╭─ Exercise data
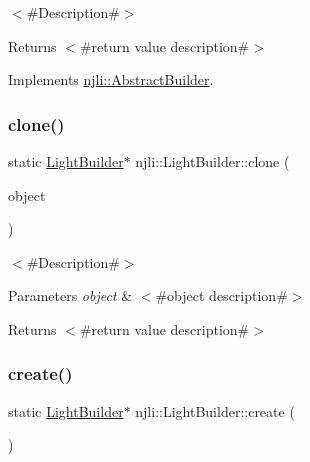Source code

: $<$\#\+Description\#$>$

\begin{DoxyReturn}{Returns}
$<$\#return value description\#$>$ 
\end{DoxyReturn}


Implements \mbox{\hyperlink{classnjli_1_1_abstract_builder_aa1d220053e182c37b31b427499c6eacf}{njli\+::\+Abstract\+Builder}}.

\mbox{\label{classnjli_1_1_light_builder_a48ee256578d1390ef6bec7627a30a4c6}} 
\subsubsection{\texorpdfstring{clone()}{clone()}}
{\footnotesize\ttfamily static \mbox{\hyperlink{classnjli_1_1_light_builder}{Light\+Builder}}$\ast$ njli\+::\+Light\+Builder\+::clone (\begin{DoxyParamCaption}\item[{const \mbox{\hyperlink{classnjli_1_1_light_builder}{Light\+Builder}} \&}]{object }\end{DoxyParamCaption})\hspace{0.3cm}{\ttfamily [static]}}

$<$\#\+Description\#$>$


\begin{DoxyParams}{Parameters}
{\em object} & $<$\#object description\#$>$\\
\hline
\end{DoxyParams}
\begin{DoxyReturn}{Returns}
$<$\#return value description\#$>$ 
\end{DoxyReturn}
\mbox{\label{classnjli_1_1_light_builder_ab9c0ea3d00ad2542e86f67d49aa0143b}} 
\subsubsection{\texorpdfstring{create()}{create()}}
{\footnotesize\ttfamily static \mbox{\hyperlink{classnjli_1_1_light_builder}{Light\+Builder}}$\ast$ njli\+::\+Light\+Builder\+::create (\begin{DoxyParamCaption}{ }\end{DoxyParamCaption})\hspace{0.3cm}{\ttfamily [static]}}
╰─
» **Work item**:
Each line above that contains "clone" counts once; report the total of such lines and nothing more.

» **Response area**:
2